Carney continues: “Inordinate and unpredictable delay… has resulted in a system in which arbitrary factors, rather than legitimate ones like the nature of the crime or the date of the death sentence, determine whether an individual will actually be executed. And it has resulted in a system that serves no penological purpose. Such a system is unconstitutional.”
Generally, what happens in California spreads across the country, whether it be medical marijuana, same-sex marriage rights (ignoring the obvious, though temporary, outrageous interruption that was Prop 8), gun control legislation, environmental regulation, or anything else.
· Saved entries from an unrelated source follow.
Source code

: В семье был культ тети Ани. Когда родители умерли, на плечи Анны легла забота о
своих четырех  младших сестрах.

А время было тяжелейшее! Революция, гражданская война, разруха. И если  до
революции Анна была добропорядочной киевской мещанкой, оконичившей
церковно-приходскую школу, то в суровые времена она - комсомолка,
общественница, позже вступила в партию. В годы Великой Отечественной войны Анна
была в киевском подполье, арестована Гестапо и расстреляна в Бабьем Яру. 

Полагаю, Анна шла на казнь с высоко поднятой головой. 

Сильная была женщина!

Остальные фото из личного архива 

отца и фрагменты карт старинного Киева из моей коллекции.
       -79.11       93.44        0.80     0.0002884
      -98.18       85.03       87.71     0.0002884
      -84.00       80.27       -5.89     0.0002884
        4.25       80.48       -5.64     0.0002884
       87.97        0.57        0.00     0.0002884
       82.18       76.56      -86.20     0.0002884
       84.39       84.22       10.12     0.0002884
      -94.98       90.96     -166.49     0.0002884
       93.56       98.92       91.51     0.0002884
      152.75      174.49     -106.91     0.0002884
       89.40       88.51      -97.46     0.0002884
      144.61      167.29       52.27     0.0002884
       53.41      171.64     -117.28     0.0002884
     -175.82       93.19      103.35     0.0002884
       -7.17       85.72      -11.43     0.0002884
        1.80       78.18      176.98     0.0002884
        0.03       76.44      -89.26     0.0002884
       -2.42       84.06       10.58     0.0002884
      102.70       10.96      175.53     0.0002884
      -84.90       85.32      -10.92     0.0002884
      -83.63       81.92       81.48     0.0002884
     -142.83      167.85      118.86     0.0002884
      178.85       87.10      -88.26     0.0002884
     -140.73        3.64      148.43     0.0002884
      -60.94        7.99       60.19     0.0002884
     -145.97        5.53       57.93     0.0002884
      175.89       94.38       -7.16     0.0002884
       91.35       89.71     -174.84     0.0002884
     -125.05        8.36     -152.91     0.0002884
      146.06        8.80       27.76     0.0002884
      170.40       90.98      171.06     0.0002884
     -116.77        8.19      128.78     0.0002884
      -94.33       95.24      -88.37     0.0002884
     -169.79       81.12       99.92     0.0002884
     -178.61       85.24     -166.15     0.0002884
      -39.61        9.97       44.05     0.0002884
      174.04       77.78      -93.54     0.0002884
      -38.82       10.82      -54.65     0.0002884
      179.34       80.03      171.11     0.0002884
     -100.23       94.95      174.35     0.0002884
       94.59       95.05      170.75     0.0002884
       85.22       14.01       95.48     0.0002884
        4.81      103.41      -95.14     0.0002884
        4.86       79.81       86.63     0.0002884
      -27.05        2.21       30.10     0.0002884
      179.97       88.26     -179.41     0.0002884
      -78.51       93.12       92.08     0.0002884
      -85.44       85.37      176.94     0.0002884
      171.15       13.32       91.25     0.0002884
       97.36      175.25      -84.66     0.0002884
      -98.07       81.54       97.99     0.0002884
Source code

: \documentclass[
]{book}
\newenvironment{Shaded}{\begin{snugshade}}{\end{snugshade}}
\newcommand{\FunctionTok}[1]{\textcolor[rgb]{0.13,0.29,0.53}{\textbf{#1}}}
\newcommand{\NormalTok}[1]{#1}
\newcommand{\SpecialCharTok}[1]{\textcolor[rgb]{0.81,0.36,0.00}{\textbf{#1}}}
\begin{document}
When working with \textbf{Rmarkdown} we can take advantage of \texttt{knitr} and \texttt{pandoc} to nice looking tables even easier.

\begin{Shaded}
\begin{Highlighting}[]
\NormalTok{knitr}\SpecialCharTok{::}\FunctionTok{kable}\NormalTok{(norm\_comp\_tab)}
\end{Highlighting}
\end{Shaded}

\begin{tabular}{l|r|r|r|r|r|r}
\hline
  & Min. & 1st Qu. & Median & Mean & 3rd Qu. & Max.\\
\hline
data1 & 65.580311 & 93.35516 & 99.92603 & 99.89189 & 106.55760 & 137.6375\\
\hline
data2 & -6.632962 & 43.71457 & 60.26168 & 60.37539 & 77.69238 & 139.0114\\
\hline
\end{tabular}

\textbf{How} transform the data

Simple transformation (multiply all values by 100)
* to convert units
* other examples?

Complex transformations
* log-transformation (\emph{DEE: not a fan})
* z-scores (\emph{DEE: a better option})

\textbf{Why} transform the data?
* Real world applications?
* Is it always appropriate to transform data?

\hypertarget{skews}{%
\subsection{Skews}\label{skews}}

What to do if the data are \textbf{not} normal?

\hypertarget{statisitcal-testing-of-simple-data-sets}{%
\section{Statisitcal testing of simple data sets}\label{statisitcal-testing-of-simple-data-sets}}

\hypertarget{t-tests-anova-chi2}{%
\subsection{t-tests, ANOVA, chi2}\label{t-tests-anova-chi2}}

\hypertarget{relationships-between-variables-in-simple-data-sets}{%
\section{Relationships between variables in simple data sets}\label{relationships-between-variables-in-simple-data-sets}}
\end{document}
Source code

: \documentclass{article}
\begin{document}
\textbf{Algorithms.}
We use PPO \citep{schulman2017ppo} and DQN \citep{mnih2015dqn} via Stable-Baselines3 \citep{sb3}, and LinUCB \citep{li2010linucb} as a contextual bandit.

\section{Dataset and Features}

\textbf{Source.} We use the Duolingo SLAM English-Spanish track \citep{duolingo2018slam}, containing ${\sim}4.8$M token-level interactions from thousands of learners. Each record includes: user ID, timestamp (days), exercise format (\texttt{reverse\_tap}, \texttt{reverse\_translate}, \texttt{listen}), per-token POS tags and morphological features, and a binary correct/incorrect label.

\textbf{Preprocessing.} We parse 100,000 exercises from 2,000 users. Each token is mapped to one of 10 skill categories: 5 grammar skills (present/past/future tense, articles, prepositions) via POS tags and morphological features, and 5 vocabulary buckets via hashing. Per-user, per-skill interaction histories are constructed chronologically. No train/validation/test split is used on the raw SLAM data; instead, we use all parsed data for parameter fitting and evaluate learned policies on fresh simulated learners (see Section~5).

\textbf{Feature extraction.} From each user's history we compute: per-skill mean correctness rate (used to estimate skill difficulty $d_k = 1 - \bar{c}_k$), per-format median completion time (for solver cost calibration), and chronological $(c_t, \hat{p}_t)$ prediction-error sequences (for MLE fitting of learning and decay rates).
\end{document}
Here’s hoping that trend continues. Capital punishment is an antiquated and utterly ineffective way to prevent crime. It is inhumane and cruel, exorbitantly expensive, and is more a means of vengeance than justice.
Many states (and most nations) have independently outlawed the practice of putting people to death, but this is the first time the practice has been found to be unconstitutional. If the recent wave of same-sex marriage decisions is any indicator, this could be merely the first in a series of findings that could bring the United States in line with the rest of the civilized world.